La mécanique de la calomnie est enclenchée et se poursuivra jusqu’à la mort de la veuve Capet et même après.

 

« En 1793, un pamphlet anonyme fait parler une guillotine s’adressant à la ci-devant reine en ces termes : « une jolie tête comme la tienne peut faire l’ornement de ma méchanique. D’ailleurs, je sais que tu désires depuis longtemps qu’elle retourne dans ton pays ! Eh bien, pour qu’elle y soit plus tôt parvenue, on peut la mettre de distance en distance dans une pièce de canon, et alors elle sera en peu de temps rendue à Vienne. L’on n’aura rien à nous reprocher, puisqu’elle partira de la France avec autant de bruit qu’elle y a fait son entrée ; et je suis certain que sur la route, il n’y aura pas un district qui s’y refuse. De quel plaisir vont jouir tes Autrichiens à son aspect ! »

 

Durant le procès de Marie-Antoinette, Hébert dans son célèbre journal Le Père Duchesne accusera la mère d’inceste sur son fils Louis Capet. Encore aujourd’hui, nombreux sont ceux qui continuent de prêter à la reine cette célèbre phrase tirée des Confessions de Jean-Jacques Rousseau, en 1782 : « s’ils n’ont pas de pain, qu’ils mangent de la brioche ». Comme l’écrit justement l’universitaire, « exécutée par jugement du Tribunal révolutionnaire, Marie-Antoinette avait été assassinée auparavant par la rumeur ».

 

On a beaucoup apprécié l’excellent décryptage, par Annie Duprat, des nombreuses images publiées. On reconnaît là les qualités de l’historienne qui a longtemps partagé à l’Institut universitaire de formation des maîtres de l’Académie de Versailles sa passion pour la Révolution française1 et l’iconographie de cette période². Les multiples représentations de la reine de la fin du XVIIIe siècle à nos jours oscillent entre la haine et la dévotion.
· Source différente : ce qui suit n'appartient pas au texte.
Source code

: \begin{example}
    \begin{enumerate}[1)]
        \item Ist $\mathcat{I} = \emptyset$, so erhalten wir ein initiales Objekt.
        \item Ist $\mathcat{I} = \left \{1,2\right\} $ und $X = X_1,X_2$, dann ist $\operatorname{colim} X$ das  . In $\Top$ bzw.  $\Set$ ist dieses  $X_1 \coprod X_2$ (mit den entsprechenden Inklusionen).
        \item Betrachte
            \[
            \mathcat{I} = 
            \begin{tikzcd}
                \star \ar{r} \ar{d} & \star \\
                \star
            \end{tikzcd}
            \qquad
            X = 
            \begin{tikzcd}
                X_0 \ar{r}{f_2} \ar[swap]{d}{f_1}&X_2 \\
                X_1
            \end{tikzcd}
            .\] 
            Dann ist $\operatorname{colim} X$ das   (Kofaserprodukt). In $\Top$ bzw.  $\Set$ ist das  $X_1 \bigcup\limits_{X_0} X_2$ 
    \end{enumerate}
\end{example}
Si les libelles et chansons révolutionnaires n’ont eu de cesse de stigmatiser, dans une violence inouïe, la « catin » ou la « garce autrichienne », d’autres visages de la reine ont été rapidement opposés par les contre-révolutionnaires. Et le XXe siècle n’a pas été en reste. La littérature, le cinéma et même le manga japonais avec la dessinatrice Riyoko Ikeda (La Rose de Versailles, 1972, repris par Jacques Demy dans Lady Oscar en 1979) ont investi cette icône devenue une star mondiale. Rien de commun entre les « sucreries hollywoodiennes » qui ont figé la reine dans un « rôle stéréotypé : une reine en rose, jeune, jolie et primesautière » (Dyke, Coppola) et la figure plus digne d’une reine incarnée par Michèle Morgan en 1956 (Jean Delannoy).



On pourra trouver amusant l’allusion à Nostradamus au sujet de Varennes ou regretter les indices des mauvais augures distillés en début d’ouvrage par Annie Duprat qui ont attaché la biographie à un destin inéluctable, marquée du sceau de la guillotine. L’histoire n’était pas écrite par avance. Si la fuite de la famille royale le 20 juin 1791 avait réussie, que l’arrestation à Varennes n’avait pas eu lieu le lendemain, le cours de la Révolution et donc de la famille royale en aurait été probablement et radicalement changé.

 

On ne pourra que fortement recommander un livre bien documenté et agréable à la lecture, pour tous ceux et celles qui désirent mieux connaître l’histoire et la postérité de la « petite rousse », l’archiduchesse d’Autriche, reine de France et de Navarre, devenue « la Lady Di du XVIIIe siècle ».

 

 

Mourad Haddak

 

Annie Duprat, Marie-Antoinette, 1755-1793. Images et visages d’une reine, éditions Autrement, novembre 2013,

270 pages, 21 €

 

 

1. Révolutions et Mythes identitaires, Nouveau Monde éditions, 2009.

2. Images et histoire : outils et méthodes d’analyse des documents, Belin, 2007.